Records from a data collection
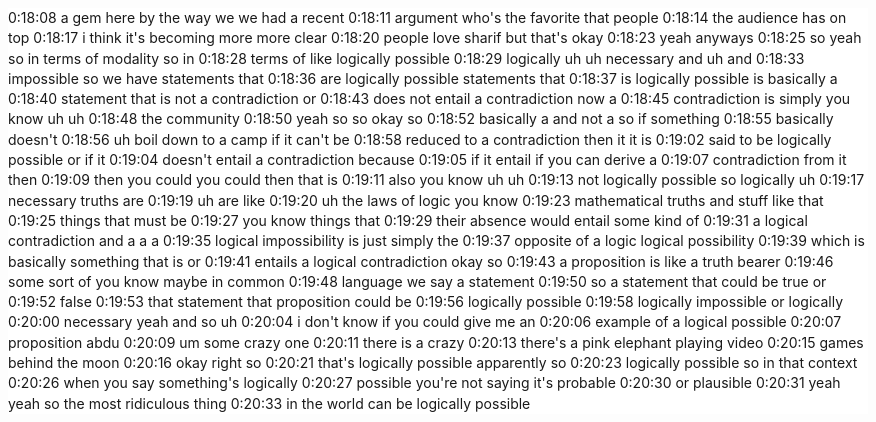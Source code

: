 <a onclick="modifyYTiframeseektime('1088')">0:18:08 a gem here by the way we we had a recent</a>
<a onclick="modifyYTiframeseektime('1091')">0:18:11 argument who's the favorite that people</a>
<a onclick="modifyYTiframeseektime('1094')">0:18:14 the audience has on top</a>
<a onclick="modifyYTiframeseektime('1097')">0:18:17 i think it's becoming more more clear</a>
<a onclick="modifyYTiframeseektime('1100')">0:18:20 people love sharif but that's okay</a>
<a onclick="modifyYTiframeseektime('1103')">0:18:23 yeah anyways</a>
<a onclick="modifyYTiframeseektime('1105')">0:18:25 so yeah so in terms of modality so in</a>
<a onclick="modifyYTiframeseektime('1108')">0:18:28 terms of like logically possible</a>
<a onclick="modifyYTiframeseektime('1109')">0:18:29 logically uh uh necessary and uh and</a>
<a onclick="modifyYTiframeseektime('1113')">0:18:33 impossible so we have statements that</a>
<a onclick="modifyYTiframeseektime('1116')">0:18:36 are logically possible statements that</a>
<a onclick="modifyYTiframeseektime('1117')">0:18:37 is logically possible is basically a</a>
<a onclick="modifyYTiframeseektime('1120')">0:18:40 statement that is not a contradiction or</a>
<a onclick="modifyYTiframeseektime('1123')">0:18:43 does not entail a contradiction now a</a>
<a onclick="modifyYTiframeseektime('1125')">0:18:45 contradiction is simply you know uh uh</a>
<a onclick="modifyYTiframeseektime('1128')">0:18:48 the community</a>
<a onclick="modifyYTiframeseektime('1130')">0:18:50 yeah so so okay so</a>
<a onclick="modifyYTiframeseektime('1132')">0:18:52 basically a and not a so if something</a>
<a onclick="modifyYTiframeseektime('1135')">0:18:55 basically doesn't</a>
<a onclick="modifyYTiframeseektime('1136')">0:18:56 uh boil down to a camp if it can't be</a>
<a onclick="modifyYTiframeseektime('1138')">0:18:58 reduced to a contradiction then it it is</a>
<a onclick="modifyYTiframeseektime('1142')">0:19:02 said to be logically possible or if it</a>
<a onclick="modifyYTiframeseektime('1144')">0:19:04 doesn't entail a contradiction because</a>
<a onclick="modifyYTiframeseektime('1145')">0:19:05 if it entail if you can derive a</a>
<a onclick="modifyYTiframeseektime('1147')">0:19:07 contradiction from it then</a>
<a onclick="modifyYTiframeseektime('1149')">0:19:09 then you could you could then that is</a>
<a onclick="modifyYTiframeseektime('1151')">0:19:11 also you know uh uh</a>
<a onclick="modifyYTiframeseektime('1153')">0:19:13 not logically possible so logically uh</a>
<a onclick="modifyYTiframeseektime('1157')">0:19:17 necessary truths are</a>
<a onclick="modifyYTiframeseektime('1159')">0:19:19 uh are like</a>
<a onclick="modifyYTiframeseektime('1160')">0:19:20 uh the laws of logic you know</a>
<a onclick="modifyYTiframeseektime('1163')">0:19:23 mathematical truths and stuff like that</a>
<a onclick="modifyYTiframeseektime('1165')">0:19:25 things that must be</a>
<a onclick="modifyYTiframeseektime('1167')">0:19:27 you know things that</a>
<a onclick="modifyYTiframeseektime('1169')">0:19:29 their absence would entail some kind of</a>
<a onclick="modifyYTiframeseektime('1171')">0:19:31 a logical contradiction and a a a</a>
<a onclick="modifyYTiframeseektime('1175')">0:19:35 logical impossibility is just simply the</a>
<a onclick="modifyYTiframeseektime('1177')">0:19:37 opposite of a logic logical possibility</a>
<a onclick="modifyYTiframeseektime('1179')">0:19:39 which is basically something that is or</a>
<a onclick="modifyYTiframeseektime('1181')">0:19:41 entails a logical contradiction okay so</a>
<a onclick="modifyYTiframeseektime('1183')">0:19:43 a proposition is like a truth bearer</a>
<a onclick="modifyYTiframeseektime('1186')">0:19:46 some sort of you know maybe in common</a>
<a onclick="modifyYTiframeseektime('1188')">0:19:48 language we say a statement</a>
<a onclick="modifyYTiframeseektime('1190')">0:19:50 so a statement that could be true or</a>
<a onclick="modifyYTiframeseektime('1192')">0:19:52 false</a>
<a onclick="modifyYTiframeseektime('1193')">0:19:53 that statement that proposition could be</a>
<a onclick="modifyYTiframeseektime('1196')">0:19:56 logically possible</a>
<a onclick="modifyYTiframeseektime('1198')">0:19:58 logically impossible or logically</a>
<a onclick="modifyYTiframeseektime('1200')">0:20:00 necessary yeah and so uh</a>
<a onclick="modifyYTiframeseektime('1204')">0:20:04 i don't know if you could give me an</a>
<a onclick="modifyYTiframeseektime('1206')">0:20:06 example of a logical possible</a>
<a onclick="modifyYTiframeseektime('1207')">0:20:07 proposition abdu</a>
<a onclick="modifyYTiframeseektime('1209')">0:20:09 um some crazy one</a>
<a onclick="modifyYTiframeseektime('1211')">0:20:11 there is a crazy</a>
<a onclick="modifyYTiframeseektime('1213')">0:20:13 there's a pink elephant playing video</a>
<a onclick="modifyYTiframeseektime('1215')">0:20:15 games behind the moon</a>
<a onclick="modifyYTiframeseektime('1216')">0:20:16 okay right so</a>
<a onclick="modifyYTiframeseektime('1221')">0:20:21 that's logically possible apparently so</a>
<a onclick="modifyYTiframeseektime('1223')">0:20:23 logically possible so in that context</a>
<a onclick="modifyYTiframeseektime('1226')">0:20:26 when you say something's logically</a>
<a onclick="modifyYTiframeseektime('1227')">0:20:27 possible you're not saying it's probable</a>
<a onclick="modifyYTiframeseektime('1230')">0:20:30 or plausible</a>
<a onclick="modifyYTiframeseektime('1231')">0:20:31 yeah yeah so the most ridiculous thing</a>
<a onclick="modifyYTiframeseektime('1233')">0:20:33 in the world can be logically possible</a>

---

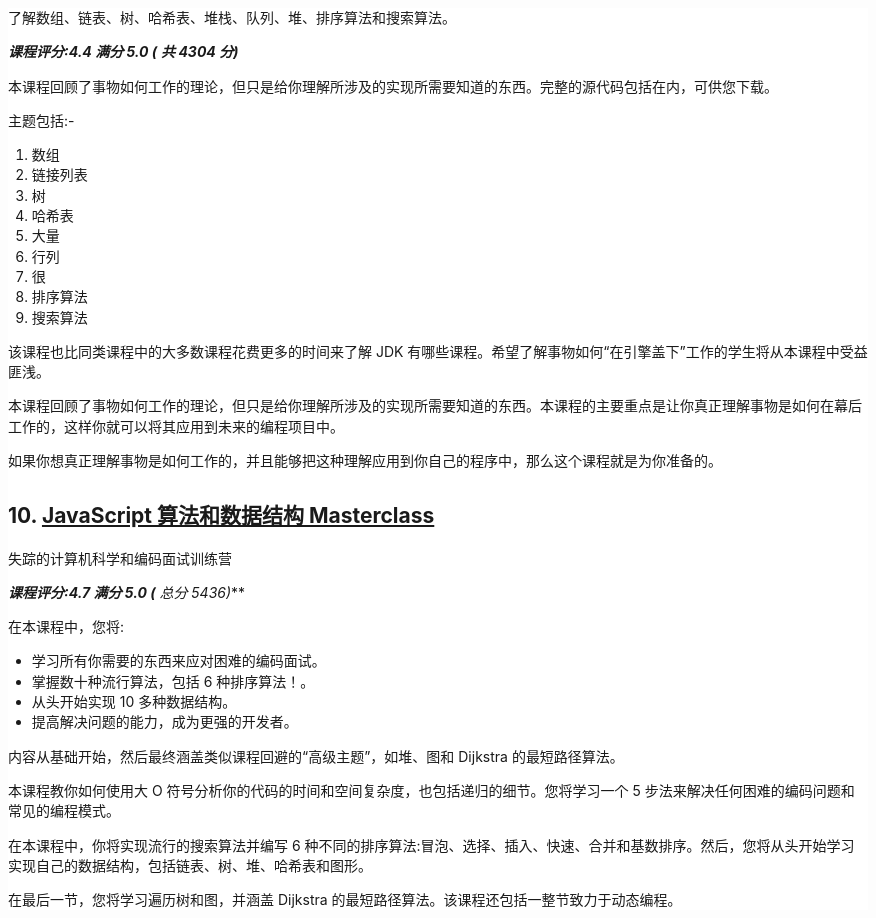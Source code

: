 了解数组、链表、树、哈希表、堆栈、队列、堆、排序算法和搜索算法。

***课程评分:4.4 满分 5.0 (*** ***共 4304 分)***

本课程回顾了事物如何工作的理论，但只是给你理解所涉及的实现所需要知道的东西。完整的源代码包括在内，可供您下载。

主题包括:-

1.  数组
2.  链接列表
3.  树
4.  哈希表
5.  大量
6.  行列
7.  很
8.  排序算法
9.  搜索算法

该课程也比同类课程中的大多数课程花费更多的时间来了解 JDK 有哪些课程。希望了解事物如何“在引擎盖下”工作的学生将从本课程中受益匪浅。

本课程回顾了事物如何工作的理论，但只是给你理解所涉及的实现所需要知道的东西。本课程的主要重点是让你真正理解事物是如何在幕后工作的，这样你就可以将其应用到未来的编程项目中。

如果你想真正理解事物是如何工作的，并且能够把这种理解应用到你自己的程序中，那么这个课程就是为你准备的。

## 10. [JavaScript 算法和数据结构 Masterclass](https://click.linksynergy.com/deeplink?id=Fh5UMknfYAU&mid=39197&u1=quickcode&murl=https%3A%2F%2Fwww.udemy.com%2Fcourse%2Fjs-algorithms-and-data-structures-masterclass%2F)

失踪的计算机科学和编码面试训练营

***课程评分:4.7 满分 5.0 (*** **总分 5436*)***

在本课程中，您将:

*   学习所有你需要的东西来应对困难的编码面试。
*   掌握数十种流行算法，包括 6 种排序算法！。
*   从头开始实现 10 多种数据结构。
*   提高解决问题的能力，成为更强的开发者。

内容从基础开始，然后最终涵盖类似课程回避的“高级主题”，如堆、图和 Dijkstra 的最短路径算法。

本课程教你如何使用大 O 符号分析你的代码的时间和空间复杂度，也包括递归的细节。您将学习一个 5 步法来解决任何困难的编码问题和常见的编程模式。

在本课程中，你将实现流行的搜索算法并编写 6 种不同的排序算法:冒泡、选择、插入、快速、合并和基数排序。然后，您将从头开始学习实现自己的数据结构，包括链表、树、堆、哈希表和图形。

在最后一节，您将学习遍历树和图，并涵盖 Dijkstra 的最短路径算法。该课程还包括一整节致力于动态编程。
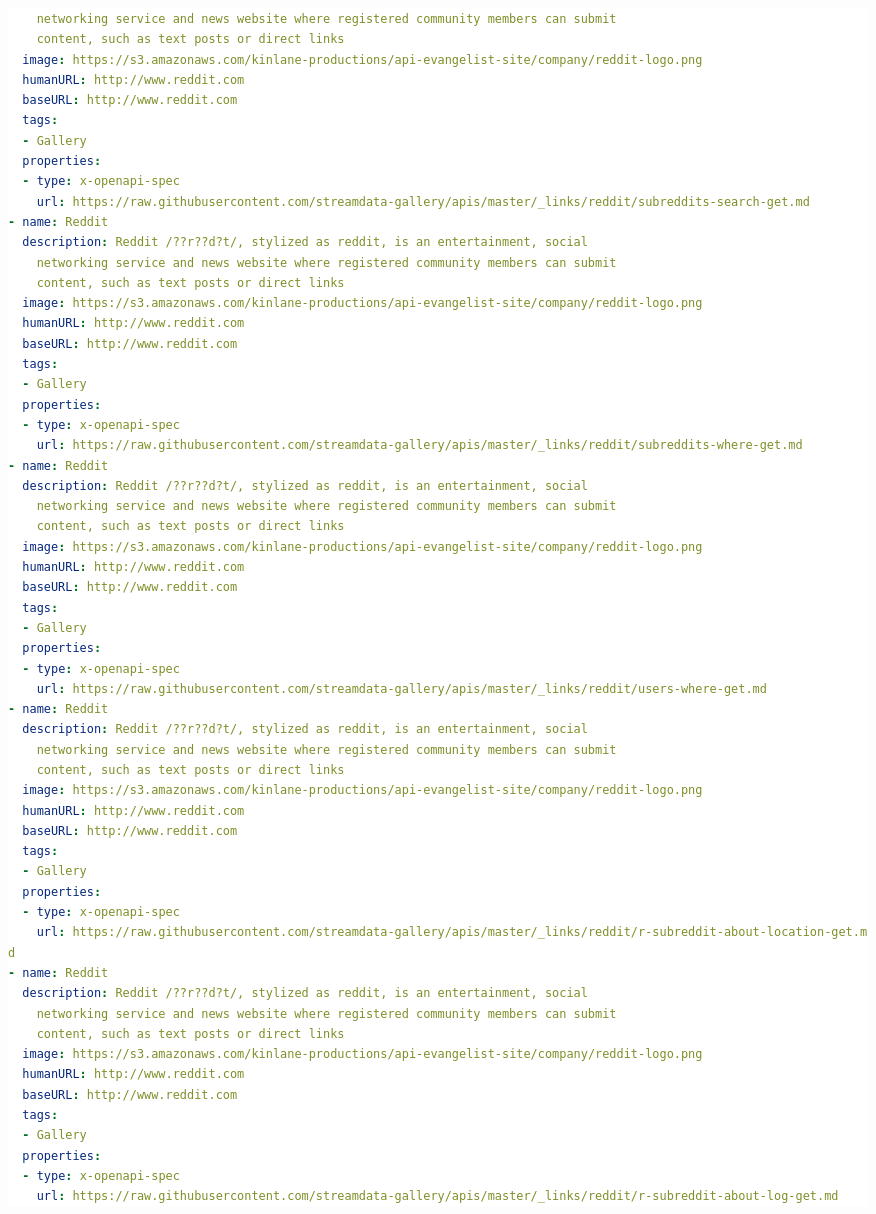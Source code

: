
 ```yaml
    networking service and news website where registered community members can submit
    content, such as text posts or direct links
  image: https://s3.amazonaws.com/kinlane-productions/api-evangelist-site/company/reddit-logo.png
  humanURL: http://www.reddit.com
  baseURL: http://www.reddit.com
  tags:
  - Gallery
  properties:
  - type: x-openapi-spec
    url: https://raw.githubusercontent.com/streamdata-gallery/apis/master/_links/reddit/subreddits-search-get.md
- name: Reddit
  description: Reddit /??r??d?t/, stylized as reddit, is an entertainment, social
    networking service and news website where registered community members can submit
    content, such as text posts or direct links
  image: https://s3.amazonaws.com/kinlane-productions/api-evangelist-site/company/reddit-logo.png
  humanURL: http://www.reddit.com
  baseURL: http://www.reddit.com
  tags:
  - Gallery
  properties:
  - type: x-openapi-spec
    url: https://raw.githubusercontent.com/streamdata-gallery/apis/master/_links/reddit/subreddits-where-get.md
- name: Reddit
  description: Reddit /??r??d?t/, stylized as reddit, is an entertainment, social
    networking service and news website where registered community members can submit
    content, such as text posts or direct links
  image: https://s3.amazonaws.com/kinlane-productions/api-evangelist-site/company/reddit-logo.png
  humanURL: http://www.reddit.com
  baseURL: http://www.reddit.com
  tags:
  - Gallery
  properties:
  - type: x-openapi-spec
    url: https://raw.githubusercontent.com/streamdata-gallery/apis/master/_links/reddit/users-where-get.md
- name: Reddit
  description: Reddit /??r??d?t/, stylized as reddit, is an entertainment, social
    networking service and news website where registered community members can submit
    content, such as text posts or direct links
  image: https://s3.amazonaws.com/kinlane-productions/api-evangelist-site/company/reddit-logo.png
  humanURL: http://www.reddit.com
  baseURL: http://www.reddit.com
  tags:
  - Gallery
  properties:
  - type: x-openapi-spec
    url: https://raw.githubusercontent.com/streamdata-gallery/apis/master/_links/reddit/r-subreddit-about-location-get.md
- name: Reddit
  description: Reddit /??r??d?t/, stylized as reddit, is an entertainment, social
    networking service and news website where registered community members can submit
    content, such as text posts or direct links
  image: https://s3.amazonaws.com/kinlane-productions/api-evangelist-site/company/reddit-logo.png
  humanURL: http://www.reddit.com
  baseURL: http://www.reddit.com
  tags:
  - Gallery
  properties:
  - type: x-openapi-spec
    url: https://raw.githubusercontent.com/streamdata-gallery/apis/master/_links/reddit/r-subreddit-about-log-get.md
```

--

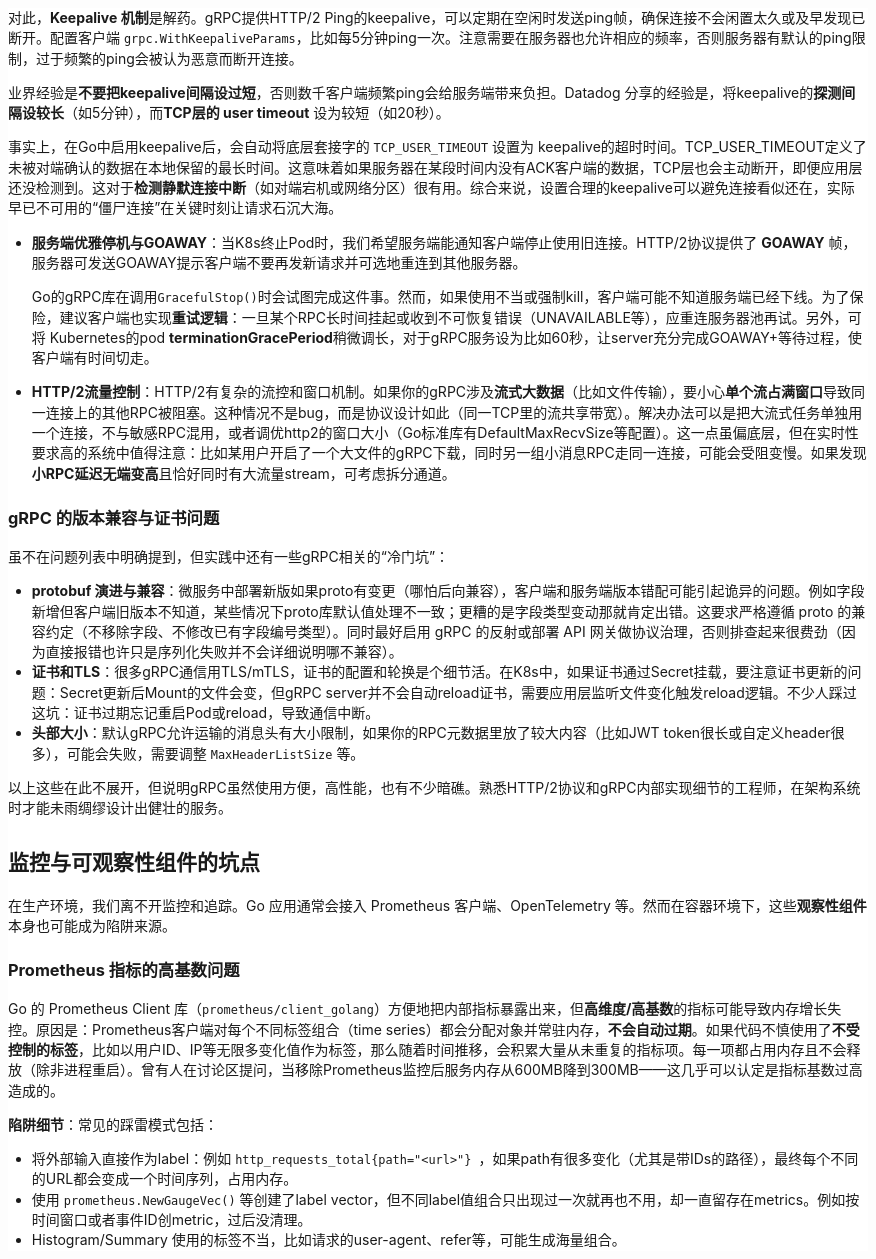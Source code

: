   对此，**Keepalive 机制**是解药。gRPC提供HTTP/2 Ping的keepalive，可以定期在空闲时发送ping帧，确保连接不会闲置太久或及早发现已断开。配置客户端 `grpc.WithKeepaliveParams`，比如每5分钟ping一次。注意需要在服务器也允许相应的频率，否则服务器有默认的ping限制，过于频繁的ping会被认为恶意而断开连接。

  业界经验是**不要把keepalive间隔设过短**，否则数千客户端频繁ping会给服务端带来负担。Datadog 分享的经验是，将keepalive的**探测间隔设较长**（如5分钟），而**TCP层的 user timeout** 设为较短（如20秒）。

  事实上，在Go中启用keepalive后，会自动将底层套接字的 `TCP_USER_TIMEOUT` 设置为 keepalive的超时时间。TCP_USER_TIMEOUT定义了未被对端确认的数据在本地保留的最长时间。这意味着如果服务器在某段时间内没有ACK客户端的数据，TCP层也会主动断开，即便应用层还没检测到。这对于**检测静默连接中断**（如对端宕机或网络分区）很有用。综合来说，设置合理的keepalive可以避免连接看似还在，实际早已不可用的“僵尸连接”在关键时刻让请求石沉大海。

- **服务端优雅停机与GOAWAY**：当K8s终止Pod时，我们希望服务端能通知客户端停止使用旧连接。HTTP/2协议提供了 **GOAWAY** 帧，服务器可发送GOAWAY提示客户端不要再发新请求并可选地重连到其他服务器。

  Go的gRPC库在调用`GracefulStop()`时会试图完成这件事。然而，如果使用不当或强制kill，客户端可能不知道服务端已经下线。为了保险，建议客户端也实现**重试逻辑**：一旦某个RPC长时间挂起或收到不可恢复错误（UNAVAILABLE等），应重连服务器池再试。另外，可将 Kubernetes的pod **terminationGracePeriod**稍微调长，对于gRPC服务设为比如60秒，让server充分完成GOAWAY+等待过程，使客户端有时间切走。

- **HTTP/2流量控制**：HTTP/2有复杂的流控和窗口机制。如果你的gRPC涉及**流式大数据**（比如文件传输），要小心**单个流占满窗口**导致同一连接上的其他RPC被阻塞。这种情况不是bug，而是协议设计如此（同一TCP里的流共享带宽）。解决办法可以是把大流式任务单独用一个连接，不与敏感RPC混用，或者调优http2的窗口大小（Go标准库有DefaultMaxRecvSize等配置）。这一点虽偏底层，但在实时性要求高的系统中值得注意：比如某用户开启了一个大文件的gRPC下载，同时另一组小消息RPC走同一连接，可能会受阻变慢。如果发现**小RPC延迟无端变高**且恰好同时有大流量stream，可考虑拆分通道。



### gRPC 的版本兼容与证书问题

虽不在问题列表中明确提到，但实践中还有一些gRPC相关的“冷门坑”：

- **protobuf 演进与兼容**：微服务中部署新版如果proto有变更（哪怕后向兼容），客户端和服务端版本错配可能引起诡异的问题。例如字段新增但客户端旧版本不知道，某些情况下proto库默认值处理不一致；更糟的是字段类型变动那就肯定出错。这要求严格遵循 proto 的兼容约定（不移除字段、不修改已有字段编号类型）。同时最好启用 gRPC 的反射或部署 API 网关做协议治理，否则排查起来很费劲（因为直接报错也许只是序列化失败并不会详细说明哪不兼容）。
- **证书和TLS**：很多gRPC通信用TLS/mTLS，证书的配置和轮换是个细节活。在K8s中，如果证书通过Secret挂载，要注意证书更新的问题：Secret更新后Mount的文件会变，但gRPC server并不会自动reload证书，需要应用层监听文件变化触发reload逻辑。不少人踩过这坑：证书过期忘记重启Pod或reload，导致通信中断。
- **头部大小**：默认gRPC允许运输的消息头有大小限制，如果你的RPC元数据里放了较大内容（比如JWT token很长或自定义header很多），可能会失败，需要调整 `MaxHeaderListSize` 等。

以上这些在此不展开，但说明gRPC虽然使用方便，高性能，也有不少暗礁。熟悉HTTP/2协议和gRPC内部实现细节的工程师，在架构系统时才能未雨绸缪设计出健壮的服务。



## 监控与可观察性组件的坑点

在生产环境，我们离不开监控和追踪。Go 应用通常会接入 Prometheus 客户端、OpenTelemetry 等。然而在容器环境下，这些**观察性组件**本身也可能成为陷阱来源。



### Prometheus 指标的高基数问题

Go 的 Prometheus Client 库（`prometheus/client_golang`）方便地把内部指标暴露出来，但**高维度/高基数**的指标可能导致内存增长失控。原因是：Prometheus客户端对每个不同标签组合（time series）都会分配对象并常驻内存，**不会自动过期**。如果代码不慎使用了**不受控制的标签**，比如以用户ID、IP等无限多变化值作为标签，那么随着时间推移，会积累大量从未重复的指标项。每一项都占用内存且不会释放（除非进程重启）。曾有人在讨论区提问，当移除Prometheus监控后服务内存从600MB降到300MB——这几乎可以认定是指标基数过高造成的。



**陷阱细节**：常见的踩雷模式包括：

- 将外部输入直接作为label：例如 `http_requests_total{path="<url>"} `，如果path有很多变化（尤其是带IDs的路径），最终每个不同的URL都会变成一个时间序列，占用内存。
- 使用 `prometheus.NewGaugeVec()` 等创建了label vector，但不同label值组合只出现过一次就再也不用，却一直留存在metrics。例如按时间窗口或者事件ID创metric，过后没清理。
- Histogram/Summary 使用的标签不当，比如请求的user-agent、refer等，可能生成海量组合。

» Brief: Reproduce exactly the lines above from the line with "necessary truths are</a>" to the line with "know things that</a>", including both, and add nothing.

» Completed task:
<a onclick="modifyYTiframeseektime('1157')">0:19:17 necessary truths are</a>
<a onclick="modifyYTiframeseektime('1159')">0:19:19 uh are like</a>
<a onclick="modifyYTiframeseektime('1160')">0:19:20 uh the laws of logic you know</a>
<a onclick="modifyYTiframeseektime('1163')">0:19:23 mathematical truths and stuff like that</a>
<a onclick="modifyYTiframeseektime('1165')">0:19:25 things that must be</a>
<a onclick="modifyYTiframeseektime('1167')">0:19:27 you know things that</a>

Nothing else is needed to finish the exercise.